PROVIDED INFORMATION –
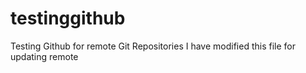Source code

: # testinggithub
Testing Github for remote Git Repositories
I have modified this file for updating remote
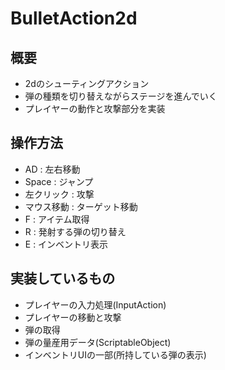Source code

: # BulletAction2d

## 概要
* 2dのシューティングアクション  
* 弾の種類を切り替えながらステージを進んでいく
* プレイヤーの動作と攻撃部分を実装

## 操作方法
* AD : 左右移動
* Space : ジャンプ
* 左クリック : 攻撃
* マウス移動 : ターゲット移動
* F : アイテム取得
* R : 発射する弾の切り替え
* E : インベントリ表示

## 実装しているもの
* プレイヤーの入力処理(InputAction)
* プレイヤーの移動と攻撃
* 弾の取得
* 弾の量産用データ(ScriptableObject)
* インベントリUIの一部(所持している弾の表示)
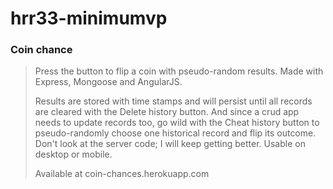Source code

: # hrr33-minimumvp

### Coin chance ###

> Press the button to flip a coin with pseudo-random results. Made with Express, Mongoose and AngularJS.
>
> Results are stored with time stamps and will persist until all records are cleared with the Delete history button. And since a crud app needs to update records too, go wild with the Cheat history button to pseudo-randomly choose one historical record and flip its outcome. Don't look at the server code; I will keep getting better. Usable on desktop or mobile.
>
> Available at coin-chances.herokuapp.com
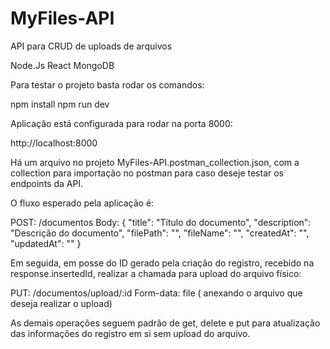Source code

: # MyFiles-API
API para CRUD de uploads de arquivos

   Node.Js
   React
   MongoDB

Para testar o projeto basta rodar os comandos:

   npm install
   npm run dev

Aplicação está configurada para rodar na porta 8000:

   http://localhost:8000

Há um arquivo no projeto MyFiles-API.postman_collection.json, com a collection para importação no postman para caso deseje testar os endpoints da API.

O fluxo esperado pela aplicação é:

  POST: /documentos 
  Body: {
        "title": "Título do documento",
        "description": "Descrição do documento",
        "filePath": "",
        "fileName": "",
        "createdAt": "",
        "updatedAt": ""
      }

Em seguida, em posse do ID gerado pela criação do registro, recebido na response.insertedId, realizar a chamada para upload do arquivo físico:

PUT: /documentos/upload/:id
Form-data: file ( anexando o arquivo que deseja realizar o upload)


As demais operações seguem padrão de get, delete e put para atualização das informações do registro em si sem upload do arquivo.
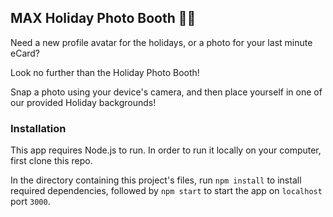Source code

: ## MAX Holiday Photo Booth 📸🎄

Need a new profile avatar for the holidays, or a photo for your last minute eCard?

Look no further than the Holiday Photo Booth! 

Snap a photo using your device's camera, and then place yourself in one of our provided Holiday backgrounds!

### Installation

This app requires Node.js to run. In order to run it locally on your computer, first clone this repo.

In the directory containing this project's files, run `npm install` to install required dependencies, followed by `npm start` to start the app on `localhost` port `3000`.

PROBLEM – Print every record above exactly, with no pictures.

ANSWER BELOW –
Source code

: # testinggithub
Testing Github for remote Git Repositories
I have modified this file for updating remote
Source code

: # BulletAction2d

## 概要
* 2dのシューティングアクション  
* 弾の種類を切り替えながらステージを進んでいく
* プレイヤーの動作と攻撃部分を実装

## 操作方法
* AD : 左右移動
* Space : ジャンプ
* 左クリック : 攻撃
* マウス移動 : ターゲット移動
* F : アイテム取得
* R : 発射する弾の切り替え
* E : インベントリ表示

## 実装しているもの
* プレイヤーの入力処理(InputAction)
* プレイヤーの移動と攻撃
* 弾の取得
* 弾の量産用データ(ScriptableObject)
* インベントリUIの一部(所持している弾の表示)
Source code

: # hrr33-minimumvp

### Coin chance ###

> Press the button to flip a coin with pseudo-random results. Made with Express, Mongoose and AngularJS.
>
> Results are stored with time stamps and will persist until all records are cleared with the Delete history button. And since a crud app needs to update records too, go wild with the Cheat history button to pseudo-randomly choose one historical record and flip its outcome. Don't look at the server code; I will keep getting better. Usable on desktop or mobile.
>
> Available at coin-chances.herokuapp.com
Source code

: # MyFiles-API
API para CRUD de uploads de arquivos

   Node.Js
   React
   MongoDB

Para testar o projeto basta rodar os comandos:

   npm install
   npm run dev

Aplicação está configurada para rodar na porta 8000:

   http://localhost:8000

Há um arquivo no projeto MyFiles-API.postman_collection.json, com a collection para importação no postman para caso deseje testar os endpoints da API.

O fluxo esperado pela aplicação é:

  POST: /documentos 
  Body: {
        "title": "Título do documento",
        "description": "Descrição do documento",
        "filePath": "",
        "fileName": "",
        "createdAt": "",
        "updatedAt": ""
      }

Em seguida, em posse do ID gerado pela criação do registro, recebido na response.insertedId, realizar a chamada para upload do arquivo físico:

PUT: /documentos/upload/:id
Form-data: file ( anexando o arquivo que deseja realizar o upload)


As demais operações seguem padrão de get, delete e put para atualização das informações do registro em si sem upload do arquivo.
Source code

: ## MAX Holiday Photo Booth 📸🎄

Need a new profile avatar for the holidays, or a photo for your last minute eCard?

Look no further than the Holiday Photo Booth! 

Snap a photo using your device's camera, and then place yourself in one of our provided Holiday backgrounds!

### Installation

This app requires Node.js to run. In order to run it locally on your computer, first clone this repo.

In the directory containing this project's files, run `npm install` to install required dependencies, followed by `npm start` to start the app on `localhost` port `3000`.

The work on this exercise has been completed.